Comments (49)
Note that emmeans
has equivalence testing baked into the test()
function via the delta
arg, so it should be super easy to implament this in modelbased
.
library(emmeans)
fit <- lm(Sepal.Length ~ Species, iris)
em_ <- emmeans(fit, ~ Species)
pair_test <- pairs(em_)
test(pair_test)
#> contrast estimate SE df t.ratio p.value
#> setosa - versicolor -0.930 0.103 147 -9.033 <.0001
#> setosa - virginica -1.582 0.103 147 -15.366 <.0001
#> versicolor - virginica -0.652 0.103 147 -6.333 <.0001
#>
#> P value adjustment: tukey method for comparing a family of 3 estimates
test(pair_test, delta = 1)
#> contrast estimate SE df t.ratio p.value
#> setosa - versicolor -0.930 0.103 147 -0.680 0.5761
#> setosa - virginica -1.582 0.103 147 5.653 1.0000
#> versicolor - virginica -0.652 0.103 147 -3.380 0.0014
#>
#> P value adjustment: sidak method for 3 tests
#> Statistics are tests of equivalence with a threshold of 1
#> P values are left-tailed
Created on 2020-04-14 by the reprex package (v0.3.0)
from parameters.
Daniellllllll STOP. BEING. BAYESIAN!
Ask what is not rejected!
A + C - Accept
B - Reject"
D - Undecided
from parameters.
I'm drafting a function, cet()
, and reading that paper again.

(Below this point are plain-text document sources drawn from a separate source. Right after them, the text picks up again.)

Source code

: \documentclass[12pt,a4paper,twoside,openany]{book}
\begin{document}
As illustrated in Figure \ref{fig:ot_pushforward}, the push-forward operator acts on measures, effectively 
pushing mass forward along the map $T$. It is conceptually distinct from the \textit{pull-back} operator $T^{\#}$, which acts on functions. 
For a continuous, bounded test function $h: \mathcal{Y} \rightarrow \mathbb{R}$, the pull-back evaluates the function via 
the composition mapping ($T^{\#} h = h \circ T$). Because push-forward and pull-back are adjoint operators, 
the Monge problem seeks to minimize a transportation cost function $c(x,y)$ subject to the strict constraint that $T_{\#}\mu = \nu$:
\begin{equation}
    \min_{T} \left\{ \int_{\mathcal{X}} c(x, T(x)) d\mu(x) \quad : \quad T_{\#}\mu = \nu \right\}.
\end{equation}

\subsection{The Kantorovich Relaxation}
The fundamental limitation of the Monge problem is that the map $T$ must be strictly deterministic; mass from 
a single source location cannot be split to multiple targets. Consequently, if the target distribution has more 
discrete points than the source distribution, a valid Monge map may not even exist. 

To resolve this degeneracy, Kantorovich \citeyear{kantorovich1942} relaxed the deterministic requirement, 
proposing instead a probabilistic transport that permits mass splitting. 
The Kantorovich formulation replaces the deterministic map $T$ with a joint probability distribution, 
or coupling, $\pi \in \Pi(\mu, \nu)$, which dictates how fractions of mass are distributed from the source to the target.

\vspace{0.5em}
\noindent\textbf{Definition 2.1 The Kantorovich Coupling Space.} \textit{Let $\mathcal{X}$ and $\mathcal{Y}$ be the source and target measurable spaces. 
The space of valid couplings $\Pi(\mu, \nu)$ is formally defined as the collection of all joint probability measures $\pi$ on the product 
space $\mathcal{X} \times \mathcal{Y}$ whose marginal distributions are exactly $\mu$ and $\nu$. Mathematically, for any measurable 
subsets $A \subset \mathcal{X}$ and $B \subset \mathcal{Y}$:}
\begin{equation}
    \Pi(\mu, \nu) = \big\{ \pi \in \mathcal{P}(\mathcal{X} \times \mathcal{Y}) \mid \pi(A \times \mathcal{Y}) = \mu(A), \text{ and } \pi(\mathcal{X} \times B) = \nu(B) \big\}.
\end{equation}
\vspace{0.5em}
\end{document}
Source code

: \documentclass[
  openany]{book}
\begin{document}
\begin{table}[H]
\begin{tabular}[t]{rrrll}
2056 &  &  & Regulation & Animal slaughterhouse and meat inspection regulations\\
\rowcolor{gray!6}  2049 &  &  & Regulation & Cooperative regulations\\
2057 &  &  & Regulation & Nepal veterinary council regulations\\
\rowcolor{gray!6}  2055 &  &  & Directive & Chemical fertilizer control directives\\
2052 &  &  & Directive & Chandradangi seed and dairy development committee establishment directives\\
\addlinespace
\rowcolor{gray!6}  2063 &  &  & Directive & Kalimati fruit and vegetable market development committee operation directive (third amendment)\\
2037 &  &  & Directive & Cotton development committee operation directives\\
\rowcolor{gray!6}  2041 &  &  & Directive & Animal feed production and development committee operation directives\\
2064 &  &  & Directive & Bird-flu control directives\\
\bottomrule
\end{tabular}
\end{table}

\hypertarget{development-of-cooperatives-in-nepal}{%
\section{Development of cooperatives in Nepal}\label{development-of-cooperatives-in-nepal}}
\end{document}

I think it's very similar (if not the same) to Kruschke's equivalence-testing. What I don't exactly understand, is: how is delta calculated in this figure?
https://journals.plos.org/plosone/article/figure?id=10.1371/journal.pone.0195145.g001
The delta in this figure is the rope in equicalence_test()
. The major difference I see is that with a similar approach to equivalence:test()
, we would be more conservative than the suggestions by the CET-paper, if I understand it right. But that's no disadvantage.
My impression is, that the method the authors suggest is a bit complicated and less intuitive. See the third error bar from top in the left panel here, which is inconclusive. The larger (blue) CI crosses the zero, while the smaller CI (organge) does not. However, the 4th errorbar in the group "negative" has the same properties. The only difference is that both upper CIs also lie within the deltas, that's what it apparantly makes it negative instead of inconclusive...
Edit: The rules seems to be:
- inconclusive: If zero is crossed, but at least on of the smaller CI (orange) are outside the ROPE
- negative: Zero is crossed and smaller CI (orange) are inside rope.
- positive: not crossing zero (which means: statistical significance)
We can follow this rule, but at the moment I will write this function in accordance with Kruschke's equi-testing.
from parameters.
I feel like the Conditional ET paradigm is indeed a bit more convoluted than a straight ET,, and after reading the paper I was not sure of the rationale and necessity for this conditional decision rule involving alpha and 2*alpha.
But yes, let's first add "regular" ET for frequentist models, and then we can add the conditional variant.!
from parameters.
Test... Some differences look impressive, but given the small ranges of CI, ratios have larger difference very quickly.
library(bayestestR)
library(parameters)
library(rstanarm)
m1 <- lm(mpg ~ gear + wt + cyl + hp, data = mtcars)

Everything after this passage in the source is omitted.